Werden die Beschäftigten vom Tourismusverband übernommen?
Wir sind froh, dass wir drei Mitarbeitern des Verbandes bei uns eine Anstellung geben konnten. Das sind Kräfte, die jahrelange Erfahrung und gute Arbeit geleistet haben. Es gibt aber auch neue Mitarbeiter.
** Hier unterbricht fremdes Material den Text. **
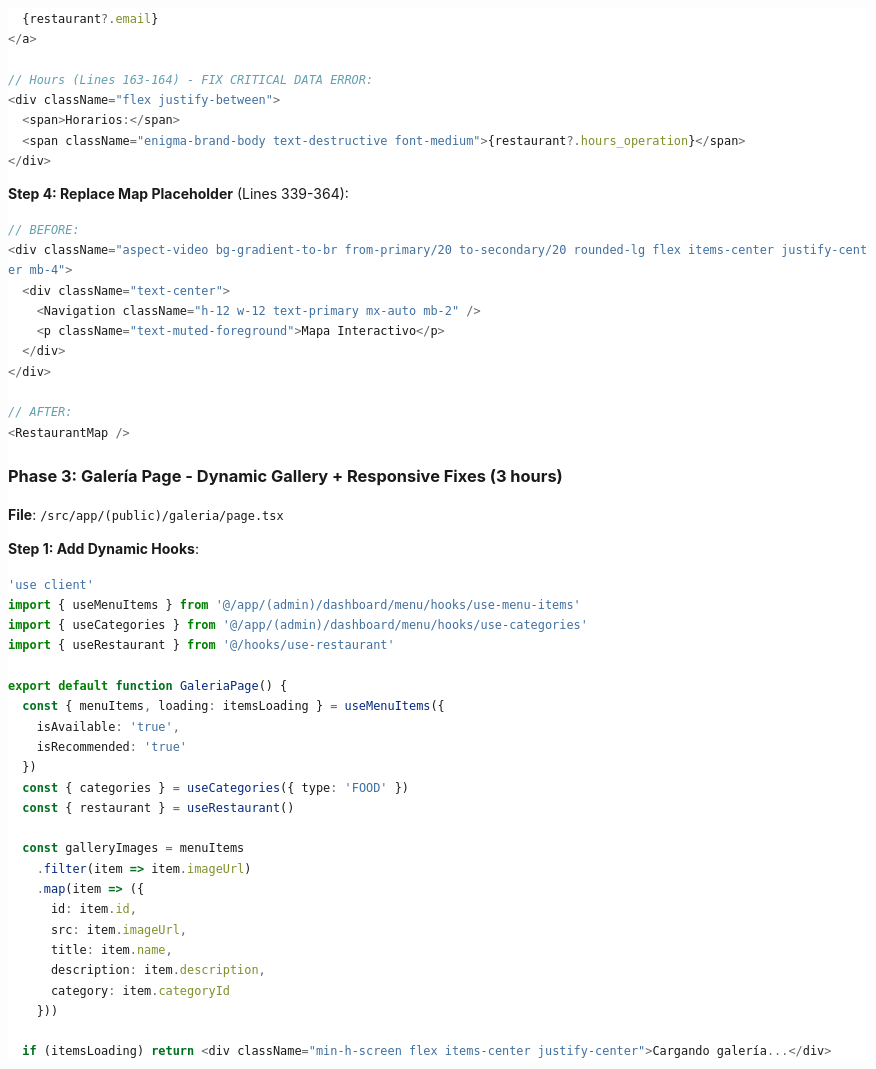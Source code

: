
 ```typescript
  {restaurant?.email}
</a>

// Hours (Lines 163-164) - FIX CRITICAL DATA ERROR:
<div className="flex justify-between">
  <span>Horarios:</span>
  <span className="enigma-brand-body text-destructive font-medium">{restaurant?.hours_operation}</span>
</div>
```

**Step 4: Replace Map Placeholder** (Lines 339-364):
```typescript
// BEFORE:
<div className="aspect-video bg-gradient-to-br from-primary/20 to-secondary/20 rounded-lg flex items-center justify-center mb-4">
  <div className="text-center">
    <Navigation className="h-12 w-12 text-primary mx-auto mb-2" />
    <p className="text-muted-foreground">Mapa Interactivo</p>
  </div>
</div>

// AFTER:
<RestaurantMap />
```

### Phase 3: Galería Page - Dynamic Gallery + Responsive Fixes (3 hours)

**File**: `/src/app/(public)/galeria/page.tsx`

**Step 1: Add Dynamic Hooks**:
```typescript
'use client'
import { useMenuItems } from '@/app/(admin)/dashboard/menu/hooks/use-menu-items'
import { useCategories } from '@/app/(admin)/dashboard/menu/hooks/use-categories'
import { useRestaurant } from '@/hooks/use-restaurant'

export default function GaleriaPage() {
  const { menuItems, loading: itemsLoading } = useMenuItems({
    isAvailable: 'true',
    isRecommended: 'true'
  })
  const { categories } = useCategories({ type: 'FOOD' })
  const { restaurant } = useRestaurant()

  const galleryImages = menuItems
    .filter(item => item.imageUrl)
    .map(item => ({
      id: item.id,
      src: item.imageUrl,
      title: item.name,
      description: item.description,
      category: item.categoryId
    }))

  if (itemsLoading) return <div className="min-h-screen flex items-center justify-center">Cargando galería...</div>
```

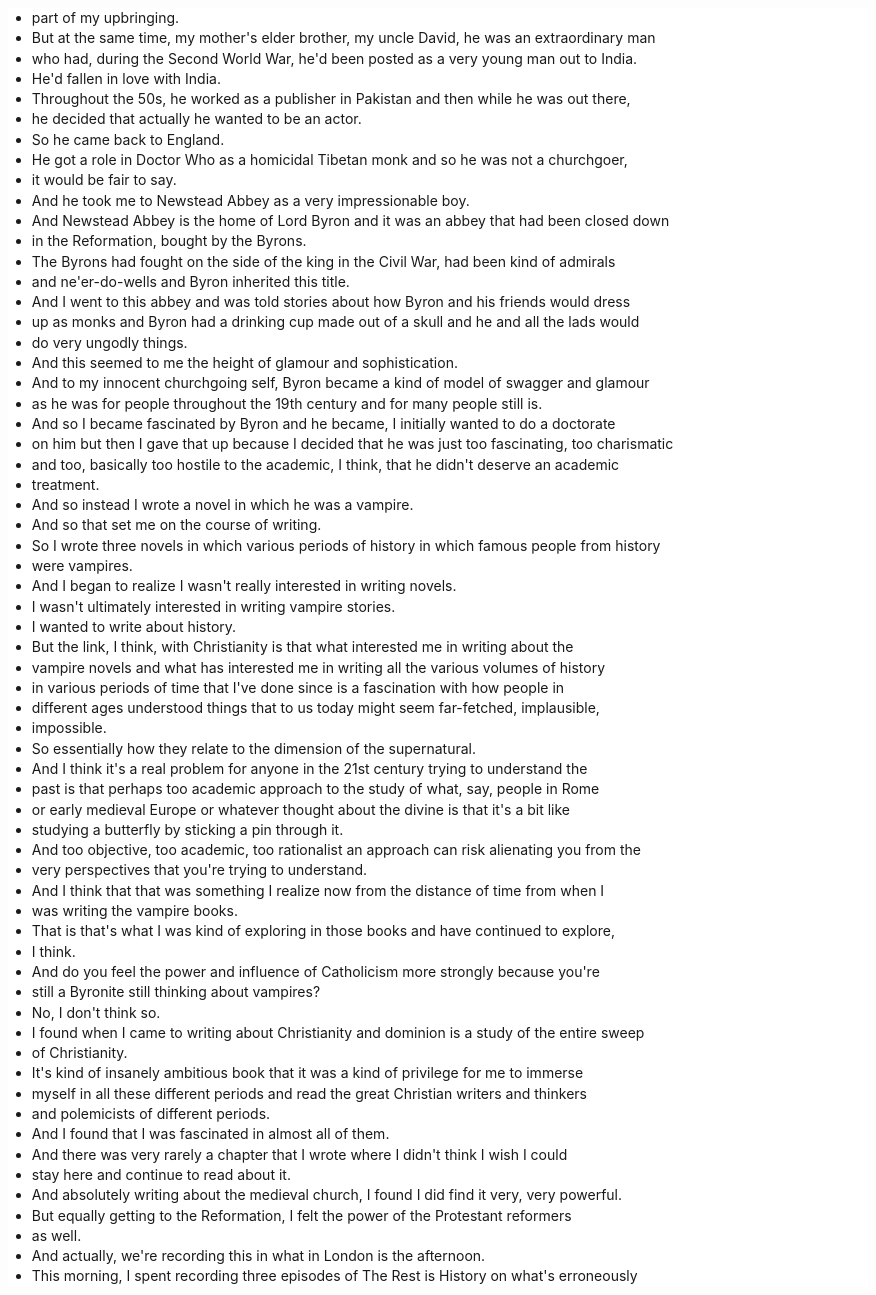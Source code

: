 *  part of my upbringing.
*  But at the same time, my mother's elder brother, my uncle David, he was an extraordinary man
*  who had, during the Second World War, he'd been posted as a very young man out to India.
*  He'd fallen in love with India.
*  Throughout the 50s, he worked as a publisher in Pakistan and then while he was out there,
*  he decided that actually he wanted to be an actor.
*  So he came back to England.
*  He got a role in Doctor Who as a homicidal Tibetan monk and so he was not a churchgoer,
*  it would be fair to say.
*  And he took me to Newstead Abbey as a very impressionable boy.
*  And Newstead Abbey is the home of Lord Byron and it was an abbey that had been closed down
*  in the Reformation, bought by the Byrons.
*  The Byrons had fought on the side of the king in the Civil War, had been kind of admirals
*  and ne'er-do-wells and Byron inherited this title.
*  And I went to this abbey and was told stories about how Byron and his friends would dress
*  up as monks and Byron had a drinking cup made out of a skull and he and all the lads would
*  do very ungodly things.
*  And this seemed to me the height of glamour and sophistication.
*  And to my innocent churchgoing self, Byron became a kind of model of swagger and glamour
*  as he was for people throughout the 19th century and for many people still is.
*  And so I became fascinated by Byron and he became, I initially wanted to do a doctorate
*  on him but then I gave that up because I decided that he was just too fascinating, too charismatic
*  and too, basically too hostile to the academic, I think, that he didn't deserve an academic
*  treatment.
*  And so instead I wrote a novel in which he was a vampire.
*  And so that set me on the course of writing.
*  So I wrote three novels in which various periods of history in which famous people from history
*  were vampires.
*  And I began to realize I wasn't really interested in writing novels.
*  I wasn't ultimately interested in writing vampire stories.
*  I wanted to write about history.
*  But the link, I think, with Christianity is that what interested me in writing about the
*  vampire novels and what has interested me in writing all the various volumes of history
*  in various periods of time that I've done since is a fascination with how people in
*  different ages understood things that to us today might seem far-fetched, implausible,
*  impossible.
*  So essentially how they relate to the dimension of the supernatural.
*  And I think it's a real problem for anyone in the 21st century trying to understand the
*  past is that perhaps too academic approach to the study of what, say, people in Rome
*  or early medieval Europe or whatever thought about the divine is that it's a bit like
*  studying a butterfly by sticking a pin through it.
*  And too objective, too academic, too rationalist an approach can risk alienating you from the
*  very perspectives that you're trying to understand.
*  And I think that that was something I realize now from the distance of time from when I
*  was writing the vampire books.
*  That is that's what I was kind of exploring in those books and have continued to explore,
*  I think.
*  And do you feel the power and influence of Catholicism more strongly because you're
*  still a Byronite still thinking about vampires?
*  No, I don't think so.
*  I found when I came to writing about Christianity and dominion is a study of the entire sweep
*  of Christianity.
*  It's kind of insanely ambitious book that it was a kind of privilege for me to immerse
*  myself in all these different periods and read the great Christian writers and thinkers
*  and polemicists of different periods.
*  And I found that I was fascinated in almost all of them.
*  And there was very rarely a chapter that I wrote where I didn't think I wish I could
*  stay here and continue to read about it.
*  And absolutely writing about the medieval church, I found I did find it very, very powerful.
*  But equally getting to the Reformation, I felt the power of the Protestant reformers
*  as well.
*  And actually, we're recording this in what in London is the afternoon.
*  This morning, I spent recording three episodes of The Rest is History on what's erroneously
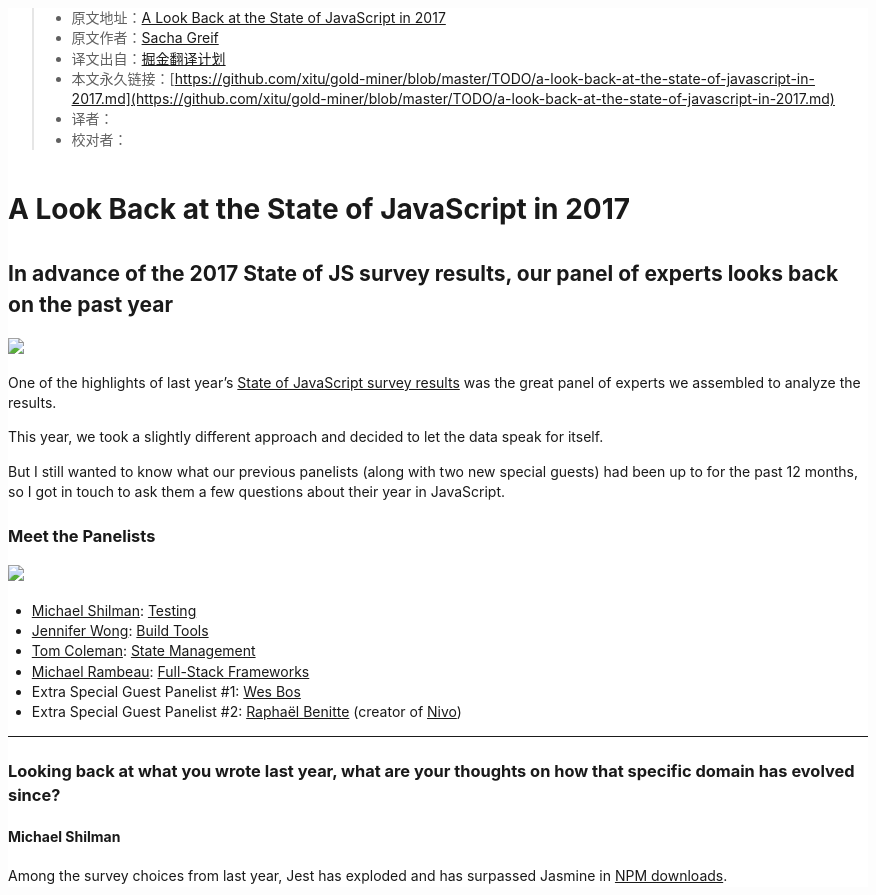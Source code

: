 > * 原文地址：[A Look Back at the State of JavaScript in 2017](https://medium.freecodecamp.org/a-look-back-at-the-state-of-javascript-in-2017-a5b7f562e977)
> * 原文作者：[Sacha Greif](https://medium.freecodecamp.org/@sachagreif?source=post_header_lockup)
> * 译文出自：[掘金翻译计划](https://github.com/xitu/gold-miner)
> * 本文永久链接：[https://github.com/xitu/gold-miner/blob/master/TODO/a-look-back-at-the-state-of-javascript-in-2017.md](https://github.com/xitu/gold-miner/blob/master/TODO/a-look-back-at-the-state-of-javascript-in-2017.md)
> * 译者：
> * 校对者：

# A Look Back at the State of JavaScript in 2017

## In advance of the 2017 State of JS survey results, our panel of experts looks back on the past year

![](https://cdn-images-1.medium.com/max/1600/1*k7XARFeR0RqgZhY1p5w8uA.png)

One of the highlights of last year’s [State of JavaScript survey results](http://stateofjs.com/2016/introduction/) was the great panel of experts we assembled to analyze the results.

This year, we took a slightly different approach and decided to let the data speak for itself.

But I still wanted to know what our previous panelists (along with two new special guests) had been up to for the past 12 months, so I got in touch to ask them a few questions about their year in JavaScript.

### Meet the Panelists

![](https://cdn-images-1.medium.com/max/1000/1*Y54NpBPSXUyPr0p84xSVqg.jpeg)

* [Michael Shilman](https://medium.com/@shilman): [Testing](http://2016.stateofjs.com/2016/testing/)
* [Jennifer Wong](http://mochimachine.org): [Build Tools](http://2016.stateofjs.com/2016/buildtools/)
* [Tom Coleman](https://twitter.com/tmeasday): [State Management](http://2016.stateofjs.com/2016/statemanagement/)
* [Michael Rambeau](https://michaelrambeau.com/): [Full-Stack Frameworks](http://2016.stateofjs.com/2016/fullstack/)
* Extra Special Guest Panelist #1: [Wes Bos](http://wesbos.com/)
* Extra Special Guest Panelist #2: [Raphaël Benitte](https://twitter.com/benitteraphael) (creator of [Nivo](http://nivo.rocks/#/))

* * *

### Looking back at what you wrote last year, what are your thoughts on how that specific domain has evolved since?

#### Michael Shilman

Among the survey choices from last year, Jest has exploded and has surpassed Jasmine in [NPM downloads](https://npm-stat.com/charts.html?package=jest&package=jasmine&package=mocha&from=2016-11-10&to=2017-11-10).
Würden Sie sich von irgendeiner Seite noch Unterstützung wünschen?
Gute Frage. Vorwegnehmen muss ich aber, dass es eine sehr unkomplizierte Zusammenarbeit war beim Übergang. Matthias Deichstetter und die Landrätin Antje Hochwind haben sehr flexibel und sehr schnell reagiert.
Auch mit den Bauverantwortlichen im Landratsamt konnten wir kurzfristig noch einige Dinge abstimmen, die wir für die Zukunft planen. Wie zum Beispiel eine neue Freiterrasse auf dem alten Spielplatz. Wir machen uns auch Gedanken, wie wir für die Familien noch mehr Spielmöglichkeiten schaffen können.
Behördliche Probleme haben wir nicht. Auch in der Stadt erfolgten die Entscheidungen reibungslos. Man wusste, in Bad Frankenhausen hat der Gast den Kyffhäuser schon immer über Bad Frankenhausen gesehen. Wir wollten gern die Betreibung übernehmen, da wir bei den Übernachtungszahlen auch sehr am Kyffhäuser hängen. Von daher ist ein Bezug zwischen Bad Frankenhausen und dem Kyffhäuser schon immer gegeben gewesen.


Eine emotionale Frage: Sind Sie aufgeregt?
Nein, aufgeregt bin ich nicht, aber ehrlich gesagt habe ich Respekt vor der Aufgabe und dem geschichtsträchtigen Denkmal. Es ist eine neue und spannende Aufgabe.


Ralf Rödger hat ein Buch über das Kyffhäuserdenkmal, den Berg, die Burg und das Gebirge geschrieben.